The Fairies : Butterfly Children

In the background of several of my novels, there lurk little people with magic powers. In this modern age of science they still exist, but are reduced in size to about three inches tall for the adults. As I am now working on a book set in their world, I am therefore using today’s post to elucidate what they are and categorize them a bit.

Butterfly Children is a nickname for the winged fairies. And most fairies not only have wings, but don’t wear clothing because, not only do shirts, jackets, jerkins, and such interfere with wings, but they, like me, prefer to be nude if possible.

The Butterfly Children are not really made of flesh and blood, but rather coherent magical energy. That is the reason they rarely become spellcasters themselves, but can lend their energies to the spell-casting Sylphs; witches, wizards, sorcerers, warlocks, liches, and some Storybooks.

They refer to us as “the Slow Ones” because we are easily fooled into not seeing them for what they are. They use concealing glammers to convince us that we are seeing a bug or a bird or a glare of sunlight instead of what they actually are. They also have the ability to allow slow ones to see them if they choose to voice the necessary spells. Some rare slow ones are able to see through their glammers and view them in spite of their wishes.

Sylphs and Elves : The Man-shaped Fey

Once, long ago, the Fey Children who looked human could pass themselves off as slow ones. The Elves, of course, had pointed ears to hide. But they looked like what we would call “regular people” because they were our size. But human science developed things that stop magical energies like brass or drain magical energies like iron and copper. The Fey became smaller and smaller. Things like discarded nails and lost pennies decreased the places where they could live and build homes.

Eli Tragedy (in the middle above) is an example of both an Elf (with pointed ears) and a magic-using Sorcerer. His apprentices, Bob and Mickey, are both Sylphs. Like Butterfly Children, many Sylphs would rather not wear clothes. Magic-using Sylphs and Elves learn to wear clothes because garments can be invested with protective spells.

Mickey is different than other Sylphs in that he has been bitten by a wererat and has been infected by lycanthropy. Since he is now an uncontrolled wererat, he constantly looks like a boy with a mouse head and tail, a fur-covered boy’s body, and paws instead of feet.
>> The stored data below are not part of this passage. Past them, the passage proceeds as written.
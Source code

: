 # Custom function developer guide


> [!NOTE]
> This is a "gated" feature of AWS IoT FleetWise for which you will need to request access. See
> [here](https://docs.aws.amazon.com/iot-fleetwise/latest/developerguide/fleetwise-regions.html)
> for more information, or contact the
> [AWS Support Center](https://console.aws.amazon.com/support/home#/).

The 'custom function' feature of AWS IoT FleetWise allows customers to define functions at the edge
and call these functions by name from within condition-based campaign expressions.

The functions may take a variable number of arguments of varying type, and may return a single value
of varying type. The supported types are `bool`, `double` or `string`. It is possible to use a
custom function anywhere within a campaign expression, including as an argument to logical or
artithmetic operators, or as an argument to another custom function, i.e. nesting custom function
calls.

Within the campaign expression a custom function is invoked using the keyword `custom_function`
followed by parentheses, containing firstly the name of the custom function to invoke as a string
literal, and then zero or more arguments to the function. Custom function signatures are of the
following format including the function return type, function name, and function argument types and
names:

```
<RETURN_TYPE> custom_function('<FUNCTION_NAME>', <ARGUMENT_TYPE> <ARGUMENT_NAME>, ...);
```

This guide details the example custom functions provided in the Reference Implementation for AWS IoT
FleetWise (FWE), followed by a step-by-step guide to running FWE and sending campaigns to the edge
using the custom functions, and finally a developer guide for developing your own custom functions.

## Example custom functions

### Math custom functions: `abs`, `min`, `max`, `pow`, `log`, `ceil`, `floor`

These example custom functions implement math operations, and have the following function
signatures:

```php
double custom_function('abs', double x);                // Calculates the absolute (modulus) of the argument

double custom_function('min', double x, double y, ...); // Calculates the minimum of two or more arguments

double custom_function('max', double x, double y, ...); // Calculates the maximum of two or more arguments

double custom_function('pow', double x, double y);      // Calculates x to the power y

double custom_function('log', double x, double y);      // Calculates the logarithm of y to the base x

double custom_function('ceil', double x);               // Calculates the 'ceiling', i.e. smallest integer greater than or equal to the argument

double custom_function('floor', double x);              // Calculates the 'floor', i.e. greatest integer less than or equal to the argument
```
Sylphs can occur in many different non-manlike forms. The Mouse from Cornucopia is a Sylph in the form of an anthropomorphic mouse. Radasha, also seen to the left, is a Faun. Pixies, Nixies, Boggarts, Gremlins, Centaurs, Minotaurs, and other magical creatures have gotten far smaller since ancient times when human beings added greatly to the magical energy loose in the world through their imaginations, faiths, fears, nightmares, and dreams.

All of those magical creatures have odd and sometimes horrific shapes. You can see that in the insect-like Pixie to the right.

Storybooks : Immortals Amongst the Fey

The other Fey Children that need a special mention are the Storybooks like Silkie pictured in the acorn beret and leaf dress to the right. These lucky Sylphs, Elves, or other Fey Children who’ve been singled out by slow ones in their slow-ones’ books and literature are made magically immortal by the power of stories told by humans, especially those preserved by print. They no longer die. They can no longer be killed or grievously wounded.

General Tuffaney Swift is another good example of a Storybook. He exists as an immortal because some of his early adventures, were overheard and written down in stories about Tom Thumb. He was instrumental in bringing Grandma Gretel and her daughter, Anneliese, into the Fey World. She is responsible through her magical baking skills for the entire races of Gingerbread Children and Cookie Monsters.

So, there’s a brief overview of the Kingdom of Tellosia and the World of the Fey Children.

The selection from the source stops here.